The Ilmpark is a mixture of "true" nature and a man made, natural environment. It is a coexistence between culture, city life, technology and nature. Even though it's designed and maintained by humans, wherever there is space, nature takes it, creating a new environment, a new home, a new life every day.
The park is home to all kinds of living creatures: butterflies, ants, spiders, bugs, bumblebees, ducks, all kind of birds, squirrels, mice, moles, etc., even ferrets and comorans. There is also a great variety of wild plants, depending on whether there's more or less light or what kind of vegetation is around them (around trees = more plants). The plants, trees, animals and insects are coexisting, sharing the environment and depending on each other. In addition, the park also makes up a large part of the city and culture, thus of the home of people and their pets, while offering an escape from their daily life. Searching for a quiet space, a space to enjoy fresh air, being around other people or animals or finding inspiration, all kinds of people come to the park.
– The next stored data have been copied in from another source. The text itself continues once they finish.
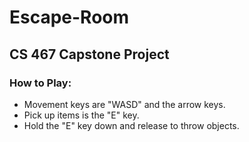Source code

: # Escape-Room
## CS 467 Capstone Project


### How to Play:

* Movement keys are "WASD" and the arrow keys.
* Pick up items is the "E" key.
* Hold the "E" key down and release to throw objects.
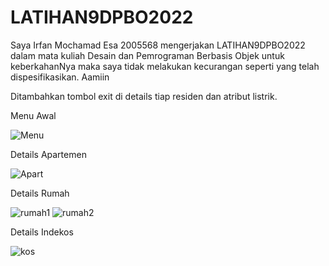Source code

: # LATIHAN9DPBO2022
Saya Irfan Mochamad Esa 2005568 mengerjakan LATIHAN9DPBO2022 dalam mata kuliah Desain dan Pemrograman Berbasis Objek untuk keberkahanNya maka saya tidak melakukan kecurangan seperti yang telah dispesifikasikan. Aamiin

Ditambahkan tombol exit di details tiap residen dan atribut listrik.

Menu Awal

![Menu](https://user-images.githubusercontent.com/72029919/163811663-bd97ecb5-e5da-48fb-93cf-29bfdf85da6d.JPG)

Details Apartemen

![Apart](https://user-images.githubusercontent.com/72029919/163811687-900615e6-0bf4-403a-ac0a-49d50adbd36f.JPG)

Details Rumah

![rumah1](https://user-images.githubusercontent.com/72029919/163811704-ec3f60f8-0e88-48bc-9ba2-64bf1d628c8e.JPG)
![rumah2](https://user-images.githubusercontent.com/72029919/163811712-0061df33-2f9a-4fd3-8977-7f5cadc07dfb.JPG)

Details Indekos

![kos](https://user-images.githubusercontent.com/72029919/163811752-d2fcd0d1-a2f0-42da-ba39-9528e8dd803c.JPG)

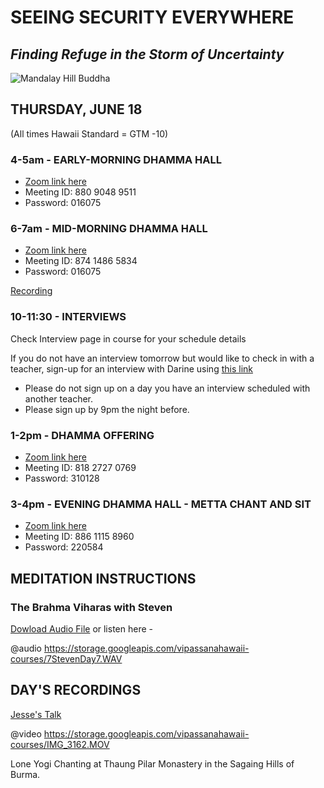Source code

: # SEEING SECURITY EVERYWHERE
## *Finding Refuge in the Storm of Uncertainty*

![Mandalay Hill Buddha](https://storage.googleapis.com/vipassanahawaii-courses/Buddha15.jpg)

## THURSDAY, JUNE 18
(All times Hawaii Standard = GTM -10)

### 4-5am - EARLY-MORNING DHAMMA HALL
- [Zoom link here](https://us02web.zoom.us/j/88090489511?pwd=VFRXY2hYRys4ZUl2UnR2K1daYnd3UT09)
- Meeting ID: 880 9048 9511
- Password: 016075

### 6-7am - MID-MORNING DHAMMA HALL
- [Zoom link here](https://us02web.zoom.us/j/87414865834?pwd=Nzl2a3d1Y0g1NldpRmkrTWF0Z2pBQT09)
- Meeting ID: 874 1486 5834
- Password: 016075

[Recording](https://us02web.zoom.us/rec/share/_chyNrCrz11IRaPV6X39XJUtFaLYaaa82iIbr6BZmrKrn2OT-59J_ypqQWgeVT0)

### 10-11:30 - INTERVIEWS
Check Interview page in course for your schedule details

If you do not have an interview tomorrow but would like to check in with a teacher, sign-up for an interview with Darine using [this link](https://signup.com/go/OnrFSvH)
- Please do not sign up on a day you have an interview scheduled with another teacher.
- Please sign up by 9pm the night before.


### 1-2pm - DHAMMA OFFERING
- [Zoom link here](https://us02web.zoom.us/j/81827270769?pwd=UFRtbW1vcnprNElpWFNOVFlka2RWZz09)
- Meeting ID: 818 2727 0769
- Password: 310128

### 3-4pm - EVENING DHAMMA HALL - METTA CHANT AND SIT
- [Zoom link here](https://us02web.zoom.us/j/88611158960?pwd=MW5zMjRJTFpYV0l5cTVtUzA3YmI5UT09)
- Meeting ID: 886 1115 8960
- Password: 220584

## MEDITATION INSTRUCTIONS

### The Brahma Viharas with Steven
[Dowload Audio File](https://storage.googleapis.com/vipassanahawaii-courses/7StevenDay7.WAV)
or listen here -

@audio https://storage.googleapis.com/vipassanahawaii-courses/7StevenDay7.WAV

## DAY'S RECORDINGS
[Jesse's Talk](https://us02web.zoom.us/rec/share/yO8qCevuqlNLH42KymiOVo1mPJ35T6a82yYc_qYNyE6LR_PuKESlH3Pk5B6BMLNq)

@video https://storage.googleapis.com/vipassanahawaii-courses/IMG_3162.MOV

Lone Yogi Chanting at Thaung Pilar Monastery in the Sagaing Hills of Burma.
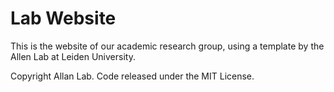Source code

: # Lab Website

This is the website of our academic research group, using a template by the Allen Lab at Leiden University.


Copyright Allan Lab. Code released under the MIT License.
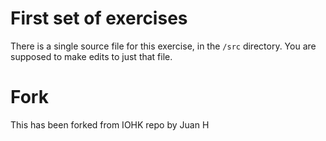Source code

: # First set of exercises

There is a single source file for this exercise, in the `/src` directory.
You are supposed to make edits to just that file.


# Fork
This has been forked from IOHK repo by Juan H
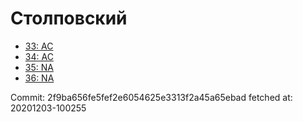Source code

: # Столповский
- [33: AC](33.md)
- [34: AC](34.md)
- [35: NA](35.md)
- [36: NA](36.md)

Commit: 2f9ba656fe5fef2e6054625e3313f2a45a65ebad
 fetched at: 20201203-100255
Every living creature leaves traces – from trees to animals, from elements to humans. Holes in the ground, mole moles, nibbled leaves. Feathers, paths, leaves, seed, blossoms, dead insects, cigarettes and garbage on the ground. By storing these traces, the park becomes a witness of time, life and death. Traces are a documentation of generations and change. For example, they are a documentation of movement. Everything in the park is in movement: wind, water, animals, humans. Their movements cause other movements, like movements of grass, plants, pebbles, leaves, etc. These movements change the environment little by little, they create the space around them. By focusing on the traces and documenting them, humans can save, analyze and share them, becoming witnesses and keepers of generations and change themselves.
When you’re standing still or with slower, adjusted movements to your environment, you'll become one with it. Animals and insects become less afraid. They start accepting you as a part of their environment and nature, and ignore you as a human being. While standing still, even the plants around you will start moving in their own rhythm again.
I like going to the park, watching people, animals, the water and the plants and the trees. I go there nearly every day, for a break of everyday life or to find inspiration. The park has many colours and shapes to see and feel: Blue, green, yellow, white, brown, grey, beige, purple in all shades and saturations; mostly round, organic shapes, even though the material may be sharp or spiky.